Opinión · Tierra de nadie

Todas las horas hieren y más si no se pagan

El presidente de las Asociaciones de Trabajadores Autónomos, Lorenzo Amor, ha criticado mucho el registro de jornada que es obligatorio desde este pasado lunes en todas las empresas del país. Amor ha dicho una cosa que no se cree nadie -que es muy difícil controlar los horarios de los empleados-, otra que es muy razonable –que no es serio presentar una guía práctica de la aplicación de la norma el mismo día de su entrada en vigor- y una tercera que es completamente falsa cuando afirma que existe la presunción de que los empresarios son unos defraudadores.

Empezando por la falsa, no es verdad que se presuma que los empresarios timan con las horas extras, sino que se tiene la constancia empírica de que existe un fraude generalizado, que es lo que obliga precisamente a implantar un sistema de registro que permita actuar a la Inspección de Trabajo. Por lo demás, la existencia de un mecanismo que determine con exactitud el tiempo de trabajo no presupone que los empleadores abusen de los trabajadores y les obliguen a prolongar sus jornadas sin contraprestación, de la misma manera que la aplicación de controles sanitarios a los alimentos no es una muestra de desconfianza en los productores sino que se considera una garantía para vendedores y consumidores.

El registro de la jornada laboral debería haber sido una exigencia de los empresarios que cumplen escrupulosamente con sus obligaciones salariales y tributarias ya que quienes imponen a sus empleados trabajar sin cobrar y eluden retratarse ante el Fisco representan una competencia desleal a los que abjuran de estas prácticas. No es presentable que el 44% de las horas extraordinarias –tres millones de horas a la semana- no se paguen ni con dinero ni con tiempo de descanso a quienes las realizan. Las cifras oficiales del segundo trimestre de 2018 muestran que de las 825.000 personas que prolongaron su jornada laboral, más de 360.000 no recibieron contraprestación alguna y 45.000 sólo una parte.

Para entender este ingente volumen de horas, las extraordinarias del citado periodo equivalen a 170.000 empleos a jornada completa y las no pagadas a cerca de 75.000. La brecha de género también está presente en este descomunal fraude: más de la mitad de las horas extras que realizan mujeres no se pagan frente al 40% de las de los hombres.

Un reciente estudio de CCOO describe la incidencia de estas horas extras no pagadas por sectores. A la cabeza del ranking están las actividades financieras y seguros (el 94% de las horas extras no se pagan), las inmobiliarias (el 89%) y las científicas y técnicas (el 85%).
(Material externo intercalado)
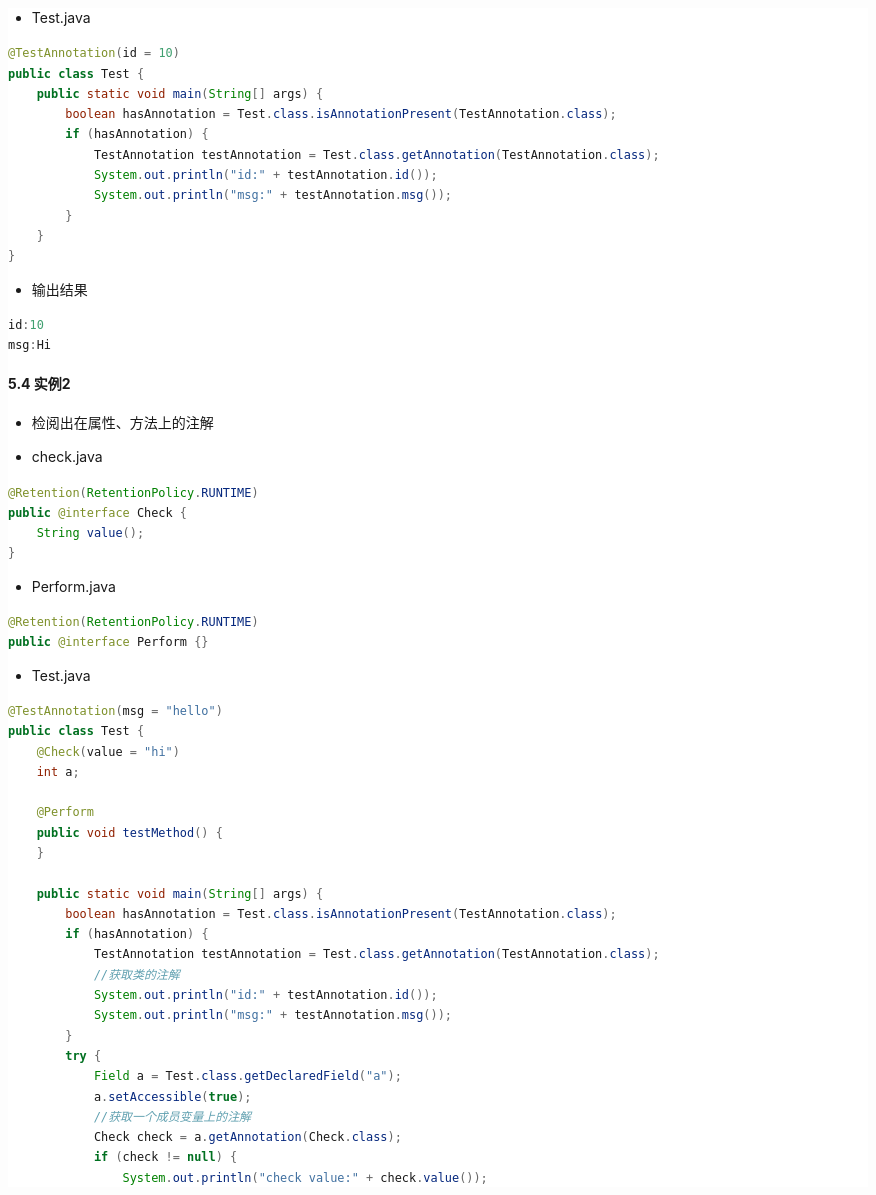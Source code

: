 * Test.java

```java
@TestAnnotation(id = 10)
public class Test {
    public static void main(String[] args) {
        boolean hasAnnotation = Test.class.isAnnotationPresent(TestAnnotation.class);
        if (hasAnnotation) {
            TestAnnotation testAnnotation = Test.class.getAnnotation(TestAnnotation.class);
            System.out.println("id:" + testAnnotation.id());
            System.out.println("msg:" + testAnnotation.msg());
        }
    }
}
```

* 输出结果

```java
id:10
msg:Hi
```

#### 5.4 实例2

* 检阅出在属性、方法上的注解

* check.java

```java
@Retention(RetentionPolicy.RUNTIME)
public @interface Check {
    String value();
}
```

* Perform.java

```java
@Retention(RetentionPolicy.RUNTIME)
public @interface Perform {}
```

* Test.java

```java
@TestAnnotation(msg = "hello")
public class Test {
    @Check(value = "hi")
    int a;

    @Perform
    public void testMethod() {
    }

    public static void main(String[] args) {
        boolean hasAnnotation = Test.class.isAnnotationPresent(TestAnnotation.class);
        if (hasAnnotation) {
            TestAnnotation testAnnotation = Test.class.getAnnotation(TestAnnotation.class);
            //获取类的注解
            System.out.println("id:" + testAnnotation.id());
            System.out.println("msg:" + testAnnotation.msg());
        }
        try {
            Field a = Test.class.getDeclaredField("a");
            a.setAccessible(true);
            //获取一个成员变量上的注解
            Check check = a.getAnnotation(Check.class);
            if (check != null) {
                System.out.println("check value:" + check.value());
```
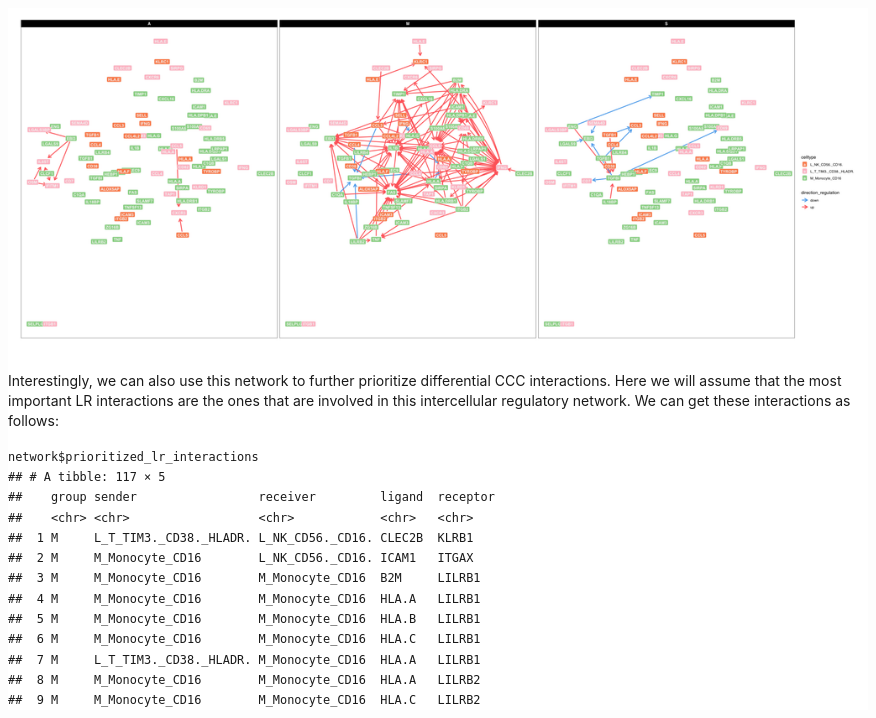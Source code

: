![](basic_analysis_steps_MISC_files/figure-markdown_strict/unnamed-chunk-67-1.png)

Interestingly, we can also use this network to further prioritize
differential CCC interactions. Here we will assume that the most
important LR interactions are the ones that are involved in this
intercellular regulatory network. We can get these interactions as
follows:

    network$prioritized_lr_interactions
    ## # A tibble: 117 × 5
    ##    group sender                 receiver         ligand  receptor
    ##    <chr> <chr>                  <chr>            <chr>   <chr>   
    ##  1 M     L_T_TIM3._CD38._HLADR. L_NK_CD56._CD16. CLEC2B  KLRB1   
    ##  2 M     M_Monocyte_CD16        L_NK_CD56._CD16. ICAM1   ITGAX   
    ##  3 M     M_Monocyte_CD16        M_Monocyte_CD16  B2M     LILRB1  
    ##  4 M     M_Monocyte_CD16        M_Monocyte_CD16  HLA.A   LILRB1  
    ##  5 M     M_Monocyte_CD16        M_Monocyte_CD16  HLA.B   LILRB1  
    ##  6 M     M_Monocyte_CD16        M_Monocyte_CD16  HLA.C   LILRB1  
    ##  7 M     L_T_TIM3._CD38._HLADR. M_Monocyte_CD16  HLA.A   LILRB1  
    ##  8 M     M_Monocyte_CD16        M_Monocyte_CD16  HLA.A   LILRB2  
    ##  9 M     M_Monocyte_CD16        M_Monocyte_CD16  HLA.C   LILRB2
En la Administración pública, Defensa y Seguridad Social no se abonan el 45% de estas prolongaciones de jornada. Por comunidades autónomas y en términos absolutos, cuatro comunidades –Madrid, Valencia, Cataluña y Andalucía- concentran las principales bolsas de fraude: dos de cada tres horas no se remuneran.

Nadie niega que la implantación del registro creará inconvenientes y que habrá que tener en cuenta las circunstancias especiales de algunas ocupaciones, ya sea porque se realizan fuera de los centros de trabajo o porque pueden poner en cuestión el derecho a la intimidad o a la desconexión al precisar medios remotos de control. Quienes hablan de que el control del tiempo de trabajo es una regresión en esta sociedad tan moderna, tecnológica y globalizada es porque ignoran los abusos que se cometen o, precisamente, porque los conocen muy bien.

Regresión sería consentir esta situación de fraude a la Seguridad Social y a Hacienda, que afecta directamente sobre los derechos de los trabajadores en lo que se refiere a cotizaciones por desempleo y jubilación. Regresión sería no establecer instrumentos que permitan aflorar esta parte de la economía sumergida que, por la disuasión de las sanciones, implicará la creación de nuevos puestos de trabajo.

Volviendo a la primera queja de Lorenzo Amor, no hay empresa grande o pequeña que no controle exhaustivamente el tiempo de trabajo de sus empleados. Lo que se les exige ahora es tener a disposición de la Inspección de Trabajo el registro diario correspondiente y conservar los datos de los últimos cuatro años. Pueden hacerlo como quieran, ya sea con una firma en una hoja de papel o con el iris de los ojos.  Más difícil les será dejar de pagar por las horas extras o hacerlo en negro perjudicando a la sociedad en su conjunto. Los empresarios que cumplen con sus obligaciones están de enhorabuena.